Oops, didn't pick up on this - it works fine on my machine (without adding exception). I've removed the non-ssl redirect while I get it sorted. Thanks for the heads up :)
Intermediate certificates are easy to mess up, and they don't always show up for everyone as a problem.
Just thought I'd help out!
Test with `curl' is where I noticed it broken -- seems to work in Chrome, possibly because they cache intermediate certificates or something?

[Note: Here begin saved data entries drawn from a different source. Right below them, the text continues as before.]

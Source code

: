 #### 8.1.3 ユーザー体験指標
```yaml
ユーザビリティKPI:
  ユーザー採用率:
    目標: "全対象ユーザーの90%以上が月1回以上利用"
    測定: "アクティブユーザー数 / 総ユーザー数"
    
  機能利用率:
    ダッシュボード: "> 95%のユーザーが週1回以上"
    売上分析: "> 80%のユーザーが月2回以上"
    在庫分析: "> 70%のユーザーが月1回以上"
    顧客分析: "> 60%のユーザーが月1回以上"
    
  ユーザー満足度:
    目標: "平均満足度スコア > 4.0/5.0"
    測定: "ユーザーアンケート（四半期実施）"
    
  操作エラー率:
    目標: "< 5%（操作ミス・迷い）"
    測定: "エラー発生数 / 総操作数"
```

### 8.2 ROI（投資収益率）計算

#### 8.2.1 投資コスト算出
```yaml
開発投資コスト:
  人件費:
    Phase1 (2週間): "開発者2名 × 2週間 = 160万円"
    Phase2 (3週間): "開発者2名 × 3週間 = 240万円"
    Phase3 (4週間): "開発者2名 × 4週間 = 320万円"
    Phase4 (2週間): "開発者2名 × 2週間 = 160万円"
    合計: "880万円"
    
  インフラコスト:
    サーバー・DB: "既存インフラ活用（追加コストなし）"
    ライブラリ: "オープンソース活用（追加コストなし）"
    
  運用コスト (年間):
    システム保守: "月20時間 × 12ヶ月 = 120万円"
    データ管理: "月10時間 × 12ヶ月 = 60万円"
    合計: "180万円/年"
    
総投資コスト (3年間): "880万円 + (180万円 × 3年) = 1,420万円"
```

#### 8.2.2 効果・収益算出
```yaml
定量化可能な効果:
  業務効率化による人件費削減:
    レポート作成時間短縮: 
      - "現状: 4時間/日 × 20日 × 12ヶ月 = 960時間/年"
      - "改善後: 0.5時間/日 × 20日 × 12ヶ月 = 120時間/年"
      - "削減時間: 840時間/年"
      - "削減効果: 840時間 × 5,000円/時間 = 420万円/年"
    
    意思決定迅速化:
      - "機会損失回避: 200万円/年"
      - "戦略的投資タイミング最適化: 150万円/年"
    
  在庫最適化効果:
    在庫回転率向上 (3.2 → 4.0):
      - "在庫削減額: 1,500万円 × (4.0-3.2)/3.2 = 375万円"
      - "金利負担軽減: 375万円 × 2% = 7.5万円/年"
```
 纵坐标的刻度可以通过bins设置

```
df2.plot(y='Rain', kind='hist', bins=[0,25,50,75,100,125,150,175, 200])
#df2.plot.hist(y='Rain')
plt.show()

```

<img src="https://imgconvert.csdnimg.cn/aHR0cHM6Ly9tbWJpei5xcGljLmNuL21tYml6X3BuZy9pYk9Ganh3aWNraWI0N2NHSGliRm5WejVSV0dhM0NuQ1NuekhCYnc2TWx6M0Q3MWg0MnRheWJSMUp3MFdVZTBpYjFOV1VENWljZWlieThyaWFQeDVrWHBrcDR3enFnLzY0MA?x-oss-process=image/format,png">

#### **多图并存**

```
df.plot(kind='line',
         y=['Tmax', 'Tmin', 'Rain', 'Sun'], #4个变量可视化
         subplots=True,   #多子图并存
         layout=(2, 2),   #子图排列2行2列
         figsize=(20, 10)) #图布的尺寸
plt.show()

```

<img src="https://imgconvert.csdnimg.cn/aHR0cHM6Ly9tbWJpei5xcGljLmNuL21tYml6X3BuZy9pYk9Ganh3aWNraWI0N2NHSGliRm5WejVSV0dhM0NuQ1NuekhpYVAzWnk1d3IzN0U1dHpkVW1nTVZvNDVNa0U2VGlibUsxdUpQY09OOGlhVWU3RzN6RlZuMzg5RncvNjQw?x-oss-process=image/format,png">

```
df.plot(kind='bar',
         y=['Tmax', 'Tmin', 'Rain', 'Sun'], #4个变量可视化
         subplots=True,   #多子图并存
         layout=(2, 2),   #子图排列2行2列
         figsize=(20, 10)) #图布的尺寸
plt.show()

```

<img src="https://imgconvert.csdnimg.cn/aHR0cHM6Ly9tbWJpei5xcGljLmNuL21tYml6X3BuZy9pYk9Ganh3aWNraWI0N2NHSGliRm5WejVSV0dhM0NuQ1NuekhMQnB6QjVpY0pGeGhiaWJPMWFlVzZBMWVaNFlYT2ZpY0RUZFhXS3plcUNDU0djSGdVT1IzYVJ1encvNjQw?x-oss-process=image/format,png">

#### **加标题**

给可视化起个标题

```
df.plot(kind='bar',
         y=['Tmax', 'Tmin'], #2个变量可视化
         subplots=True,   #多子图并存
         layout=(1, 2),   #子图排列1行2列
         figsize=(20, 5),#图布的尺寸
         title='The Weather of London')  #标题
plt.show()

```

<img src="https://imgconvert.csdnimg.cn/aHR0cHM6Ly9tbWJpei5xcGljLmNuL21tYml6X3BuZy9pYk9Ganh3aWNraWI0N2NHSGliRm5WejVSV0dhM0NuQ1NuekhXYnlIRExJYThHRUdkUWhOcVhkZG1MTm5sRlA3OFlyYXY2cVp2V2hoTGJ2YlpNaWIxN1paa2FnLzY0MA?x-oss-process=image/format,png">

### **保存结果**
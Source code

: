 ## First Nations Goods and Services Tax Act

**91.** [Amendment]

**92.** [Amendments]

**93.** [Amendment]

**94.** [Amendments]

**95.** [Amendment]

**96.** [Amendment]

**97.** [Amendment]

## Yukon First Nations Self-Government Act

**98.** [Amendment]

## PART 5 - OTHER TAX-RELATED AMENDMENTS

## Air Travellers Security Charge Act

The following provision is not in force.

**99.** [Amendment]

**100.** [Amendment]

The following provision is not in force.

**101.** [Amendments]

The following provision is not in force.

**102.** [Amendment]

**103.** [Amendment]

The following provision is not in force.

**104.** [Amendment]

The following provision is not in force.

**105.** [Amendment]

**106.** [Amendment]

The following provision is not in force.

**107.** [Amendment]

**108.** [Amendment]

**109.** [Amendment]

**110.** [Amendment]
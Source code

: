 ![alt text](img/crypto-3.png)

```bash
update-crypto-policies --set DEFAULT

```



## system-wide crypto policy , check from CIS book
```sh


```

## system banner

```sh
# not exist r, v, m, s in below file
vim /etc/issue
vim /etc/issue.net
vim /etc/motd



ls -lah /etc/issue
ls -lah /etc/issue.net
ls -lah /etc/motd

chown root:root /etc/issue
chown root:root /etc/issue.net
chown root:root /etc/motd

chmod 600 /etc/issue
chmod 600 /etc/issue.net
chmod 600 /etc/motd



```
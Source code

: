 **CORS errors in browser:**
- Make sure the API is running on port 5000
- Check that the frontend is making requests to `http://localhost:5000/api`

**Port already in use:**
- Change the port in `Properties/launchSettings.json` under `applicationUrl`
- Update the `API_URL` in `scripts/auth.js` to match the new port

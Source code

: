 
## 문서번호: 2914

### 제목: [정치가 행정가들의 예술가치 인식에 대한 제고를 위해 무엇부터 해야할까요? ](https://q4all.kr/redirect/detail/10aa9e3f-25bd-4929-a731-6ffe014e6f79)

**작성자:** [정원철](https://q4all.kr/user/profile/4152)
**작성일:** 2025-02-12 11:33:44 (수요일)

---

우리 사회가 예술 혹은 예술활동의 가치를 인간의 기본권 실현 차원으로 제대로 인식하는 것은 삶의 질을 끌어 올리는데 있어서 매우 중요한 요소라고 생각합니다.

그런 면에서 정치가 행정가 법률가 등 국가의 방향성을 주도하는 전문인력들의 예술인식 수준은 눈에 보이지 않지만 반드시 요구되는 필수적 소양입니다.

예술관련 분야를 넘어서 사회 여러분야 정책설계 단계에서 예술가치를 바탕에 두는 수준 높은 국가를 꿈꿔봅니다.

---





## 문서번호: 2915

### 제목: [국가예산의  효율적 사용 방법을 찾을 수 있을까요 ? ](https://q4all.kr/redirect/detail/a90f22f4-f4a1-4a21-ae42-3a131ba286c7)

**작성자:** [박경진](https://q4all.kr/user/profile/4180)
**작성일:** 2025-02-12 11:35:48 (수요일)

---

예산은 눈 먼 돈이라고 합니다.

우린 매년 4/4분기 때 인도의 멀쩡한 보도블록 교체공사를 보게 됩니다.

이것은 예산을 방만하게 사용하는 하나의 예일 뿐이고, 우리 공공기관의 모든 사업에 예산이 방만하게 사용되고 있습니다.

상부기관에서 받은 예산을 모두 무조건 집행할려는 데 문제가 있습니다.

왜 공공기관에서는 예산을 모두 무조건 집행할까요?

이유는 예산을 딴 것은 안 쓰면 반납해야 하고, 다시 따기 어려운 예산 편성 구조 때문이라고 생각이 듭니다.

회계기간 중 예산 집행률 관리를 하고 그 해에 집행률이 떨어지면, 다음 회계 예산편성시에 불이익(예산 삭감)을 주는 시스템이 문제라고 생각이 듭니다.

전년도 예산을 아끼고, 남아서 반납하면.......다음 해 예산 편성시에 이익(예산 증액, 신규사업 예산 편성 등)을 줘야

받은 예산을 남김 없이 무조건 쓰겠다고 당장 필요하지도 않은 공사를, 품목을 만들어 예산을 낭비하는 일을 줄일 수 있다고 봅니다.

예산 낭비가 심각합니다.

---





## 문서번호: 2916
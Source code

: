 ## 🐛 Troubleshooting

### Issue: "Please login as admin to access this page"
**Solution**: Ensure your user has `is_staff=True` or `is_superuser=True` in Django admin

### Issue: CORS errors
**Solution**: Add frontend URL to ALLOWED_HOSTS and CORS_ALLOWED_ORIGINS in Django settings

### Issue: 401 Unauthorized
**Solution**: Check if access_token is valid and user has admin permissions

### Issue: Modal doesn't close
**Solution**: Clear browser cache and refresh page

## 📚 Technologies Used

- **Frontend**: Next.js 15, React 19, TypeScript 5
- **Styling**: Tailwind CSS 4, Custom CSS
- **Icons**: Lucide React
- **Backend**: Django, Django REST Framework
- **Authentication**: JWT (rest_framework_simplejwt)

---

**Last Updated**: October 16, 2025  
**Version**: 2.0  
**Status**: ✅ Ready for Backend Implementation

~% curl 'https://statuscoder.com/
curl: (60) SSL certificate problem, verify that the CA cert is OK. Details:
error:14090086:SSL routines:SSL3_GET_SERVER_CERTIFICATE:certificate verify failed
I'm not very familiar with X-Frame-Options and X-XSS-Protection headers. Do they actually do anything for errors or empty responses, or does this stack just add them by default?
A part of our core app at work pulls in data from a remote source and the other day the remote server was giving a 502. When I came to test it, everything was fine again but I fixed the problem and wanted to see how it reacted again to a 502. I thought it'd be nice to have something where I could specify a status code and get that code back.
This is a great idea ... Thanks for sharing your test rig. Obviously this can't really be ad supported so maybe a network of us could donate bandwidth if it becomes an issue.